Pencil’s drawing nib works well on the iPad’s screen, though Paper’s built-in brush sizing feels very odd when you’re using the stylus. FiftyThree seems insistent on keeping brush sizes tied to how fast or slow you’re drawing, rather than offering you some sort of sizing implementation; as such, certain tools (like the watercolor brush) match perfectly to Pencil’s tip, while others (pencil, marker, pen) are bizarrely tiny in response to the surface area of the nib. I wish the company would reconsider and offer variable sizing for Pencil users, especially when you consider that Paper has already implemented some line variance in its pressure support for the Pogo Connect stylus. I understand the want to keep controls simple and limited, but the whole experience looks wrong when line widths don’t match the larger stylus tip.
The eraser falls prey to this problem as well—the actual tool is much smaller than the rectangular nib suggests, and when applying the entire nib to the screen, it’s hard to see where you’re actually erasing. Given that the eraser slopes upward slightly along the edges, I thought I’d angle the nib to get a more realistic feeling, but that produces an odd side-effect: instead of erasing, Paper thinks the small corner surface area is actually your finger, and attempts to blend the drawing.
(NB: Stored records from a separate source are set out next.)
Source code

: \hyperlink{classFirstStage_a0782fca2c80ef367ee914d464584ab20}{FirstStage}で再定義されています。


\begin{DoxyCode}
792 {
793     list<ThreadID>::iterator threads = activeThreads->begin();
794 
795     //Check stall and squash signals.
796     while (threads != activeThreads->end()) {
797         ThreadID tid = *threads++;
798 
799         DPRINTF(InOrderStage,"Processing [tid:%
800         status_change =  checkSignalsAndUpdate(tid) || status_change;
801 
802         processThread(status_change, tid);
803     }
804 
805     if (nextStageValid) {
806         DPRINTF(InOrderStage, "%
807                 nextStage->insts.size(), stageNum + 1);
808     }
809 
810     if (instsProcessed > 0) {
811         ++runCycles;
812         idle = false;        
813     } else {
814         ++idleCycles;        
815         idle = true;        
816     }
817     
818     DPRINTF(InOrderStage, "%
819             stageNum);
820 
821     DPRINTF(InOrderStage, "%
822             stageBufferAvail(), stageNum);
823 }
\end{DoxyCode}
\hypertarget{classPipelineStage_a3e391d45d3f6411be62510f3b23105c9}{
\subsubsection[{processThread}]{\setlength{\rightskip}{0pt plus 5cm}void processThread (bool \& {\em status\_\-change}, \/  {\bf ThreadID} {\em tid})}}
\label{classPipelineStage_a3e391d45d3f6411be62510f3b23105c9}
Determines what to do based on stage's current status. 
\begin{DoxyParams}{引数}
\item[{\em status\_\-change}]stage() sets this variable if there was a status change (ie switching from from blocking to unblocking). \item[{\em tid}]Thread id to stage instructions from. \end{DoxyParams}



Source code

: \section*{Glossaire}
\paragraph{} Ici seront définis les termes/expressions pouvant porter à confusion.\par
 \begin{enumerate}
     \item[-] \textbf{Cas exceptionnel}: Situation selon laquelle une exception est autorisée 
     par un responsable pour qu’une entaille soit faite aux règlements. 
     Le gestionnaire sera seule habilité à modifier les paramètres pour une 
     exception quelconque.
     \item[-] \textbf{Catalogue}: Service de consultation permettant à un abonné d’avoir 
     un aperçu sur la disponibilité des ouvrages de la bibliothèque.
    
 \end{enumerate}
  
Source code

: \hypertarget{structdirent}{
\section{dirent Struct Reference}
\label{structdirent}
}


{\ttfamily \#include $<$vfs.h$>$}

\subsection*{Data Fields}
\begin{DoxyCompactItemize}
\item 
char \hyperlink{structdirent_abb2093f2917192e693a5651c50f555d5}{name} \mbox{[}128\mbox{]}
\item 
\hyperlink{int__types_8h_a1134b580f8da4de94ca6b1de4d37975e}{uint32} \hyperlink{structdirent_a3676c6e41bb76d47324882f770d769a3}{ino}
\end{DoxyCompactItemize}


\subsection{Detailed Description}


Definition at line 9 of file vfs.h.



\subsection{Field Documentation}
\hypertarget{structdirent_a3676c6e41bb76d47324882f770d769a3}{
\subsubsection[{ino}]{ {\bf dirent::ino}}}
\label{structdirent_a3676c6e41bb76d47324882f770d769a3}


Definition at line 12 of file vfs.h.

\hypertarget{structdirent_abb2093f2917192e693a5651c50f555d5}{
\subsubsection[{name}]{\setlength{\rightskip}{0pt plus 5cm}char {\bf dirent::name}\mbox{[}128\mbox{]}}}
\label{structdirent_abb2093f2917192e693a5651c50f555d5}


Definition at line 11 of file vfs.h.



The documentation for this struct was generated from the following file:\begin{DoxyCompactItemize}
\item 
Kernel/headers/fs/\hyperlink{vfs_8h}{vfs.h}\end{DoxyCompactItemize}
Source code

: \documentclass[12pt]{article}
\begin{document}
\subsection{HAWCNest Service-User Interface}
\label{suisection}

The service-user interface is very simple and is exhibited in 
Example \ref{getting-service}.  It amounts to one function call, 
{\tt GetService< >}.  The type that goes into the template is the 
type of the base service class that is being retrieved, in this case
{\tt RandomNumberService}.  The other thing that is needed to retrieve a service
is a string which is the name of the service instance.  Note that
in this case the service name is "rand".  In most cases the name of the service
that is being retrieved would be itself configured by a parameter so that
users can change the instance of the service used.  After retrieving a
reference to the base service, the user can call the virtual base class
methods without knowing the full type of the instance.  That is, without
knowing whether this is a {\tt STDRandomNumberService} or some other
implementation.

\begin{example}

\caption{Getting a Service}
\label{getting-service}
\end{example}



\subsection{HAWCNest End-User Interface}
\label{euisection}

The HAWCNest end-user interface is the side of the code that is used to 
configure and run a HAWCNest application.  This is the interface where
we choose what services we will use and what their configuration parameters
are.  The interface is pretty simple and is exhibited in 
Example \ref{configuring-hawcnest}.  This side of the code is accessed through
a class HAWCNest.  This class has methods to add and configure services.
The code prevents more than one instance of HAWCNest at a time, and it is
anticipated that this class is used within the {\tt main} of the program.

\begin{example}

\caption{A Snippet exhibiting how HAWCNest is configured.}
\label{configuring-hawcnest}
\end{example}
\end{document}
On one hand, it’s a nice shortcut if you prefer not to use your finger for Paper’s stylus-enabled Blend mode; on the other, it’s made erasing lines potentially difficult unless you apply the full nib to the screen.
Bottom line
If Paper is your app of choice, the Pencil is certainly an appealing accessory for drawing, writing, and sketching. Its software-based palm rejection is excellent, and the pen’s construction and balance in the hand is top tier. But it suffers from Paper’s odd mapping of both the pen and eraser nib, and doesn’t quite live up to other Bluetooth brethren in the field. I have faith in FiftyThree’s team to get the software kinks worked out in short order, but even so, this stylus seems best suited for the Paper diehards who want access to palm rejection and the Blend feature rather than the general iPad community.